Records excerpted from a collection

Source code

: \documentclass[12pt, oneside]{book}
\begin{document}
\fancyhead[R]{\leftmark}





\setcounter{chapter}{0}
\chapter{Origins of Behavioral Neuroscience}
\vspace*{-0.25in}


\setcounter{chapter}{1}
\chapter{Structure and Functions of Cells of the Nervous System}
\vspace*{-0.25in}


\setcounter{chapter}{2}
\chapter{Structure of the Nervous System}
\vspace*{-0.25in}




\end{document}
==
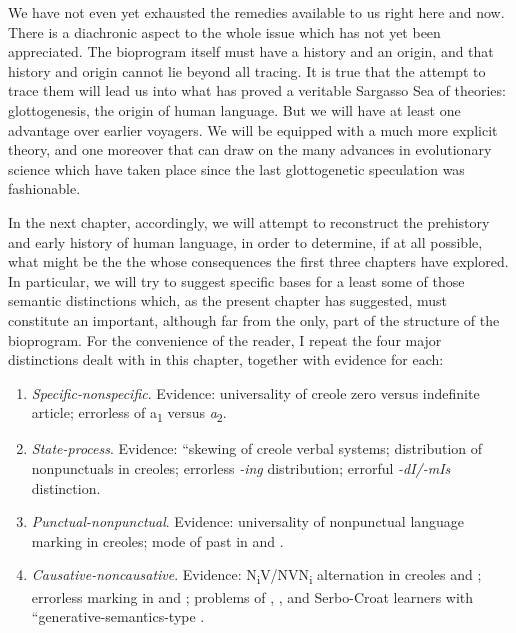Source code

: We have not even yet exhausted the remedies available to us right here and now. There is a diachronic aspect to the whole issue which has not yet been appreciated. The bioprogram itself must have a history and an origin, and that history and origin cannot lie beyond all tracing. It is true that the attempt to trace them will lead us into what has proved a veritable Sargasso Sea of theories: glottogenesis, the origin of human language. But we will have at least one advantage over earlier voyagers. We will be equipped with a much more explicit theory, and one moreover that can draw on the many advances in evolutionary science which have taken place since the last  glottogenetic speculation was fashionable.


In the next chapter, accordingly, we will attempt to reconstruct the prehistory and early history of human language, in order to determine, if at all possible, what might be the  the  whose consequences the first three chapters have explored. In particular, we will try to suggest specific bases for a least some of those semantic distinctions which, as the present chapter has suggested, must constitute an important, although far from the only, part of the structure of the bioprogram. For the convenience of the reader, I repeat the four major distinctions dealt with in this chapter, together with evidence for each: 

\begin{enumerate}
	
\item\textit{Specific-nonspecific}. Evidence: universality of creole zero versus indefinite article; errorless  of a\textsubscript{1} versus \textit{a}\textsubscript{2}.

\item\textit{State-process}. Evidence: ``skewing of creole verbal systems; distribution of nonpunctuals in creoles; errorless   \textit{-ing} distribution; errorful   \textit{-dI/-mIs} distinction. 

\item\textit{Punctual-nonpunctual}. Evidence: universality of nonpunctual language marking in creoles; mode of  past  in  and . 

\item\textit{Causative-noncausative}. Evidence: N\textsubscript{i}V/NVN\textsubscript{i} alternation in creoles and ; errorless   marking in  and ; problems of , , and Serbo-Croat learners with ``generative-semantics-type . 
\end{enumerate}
---
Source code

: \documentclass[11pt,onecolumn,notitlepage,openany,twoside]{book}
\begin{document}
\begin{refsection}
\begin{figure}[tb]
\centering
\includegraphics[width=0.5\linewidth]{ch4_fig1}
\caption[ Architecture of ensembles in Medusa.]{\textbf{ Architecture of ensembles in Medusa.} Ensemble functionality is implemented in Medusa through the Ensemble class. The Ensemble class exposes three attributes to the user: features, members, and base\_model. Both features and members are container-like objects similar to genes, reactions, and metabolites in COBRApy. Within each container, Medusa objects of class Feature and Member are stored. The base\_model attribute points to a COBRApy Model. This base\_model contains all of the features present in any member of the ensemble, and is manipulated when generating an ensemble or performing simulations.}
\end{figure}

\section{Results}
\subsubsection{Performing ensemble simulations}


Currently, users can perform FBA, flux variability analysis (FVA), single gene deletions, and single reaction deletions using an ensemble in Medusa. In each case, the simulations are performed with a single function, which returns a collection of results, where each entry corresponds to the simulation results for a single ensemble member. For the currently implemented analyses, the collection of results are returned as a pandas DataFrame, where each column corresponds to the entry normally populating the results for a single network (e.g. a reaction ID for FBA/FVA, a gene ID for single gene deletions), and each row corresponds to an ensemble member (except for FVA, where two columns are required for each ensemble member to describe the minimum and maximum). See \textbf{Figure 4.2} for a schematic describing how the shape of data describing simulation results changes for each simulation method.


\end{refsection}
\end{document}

### Task to complete
In the entries above, please find the line with "In the next" and the line with "universality of creole", then write out exactly those two lines and every line between them, and nothing more.

### Reply
In the next chapter, accordingly, we will attempt to reconstruct the prehistory and early history of human language, in order to determine, if at all possible, what might be the  the  whose consequences the first three chapters have explored. In particular, we will try to suggest specific bases for a least some of those semantic distinctions which, as the present chapter has suggested, must constitute an important, although far from the only, part of the structure of the bioprogram. For the convenience of the reader, I repeat the four major distinctions dealt with in this chapter, together with evidence for each: 

\begin{enumerate}
	
\item\textit{Specific-nonspecific}. Evidence: universality of creole zero versus indefinite article; errorless  of a\textsubscript{1} versus \textit{a}\textsubscript{2}.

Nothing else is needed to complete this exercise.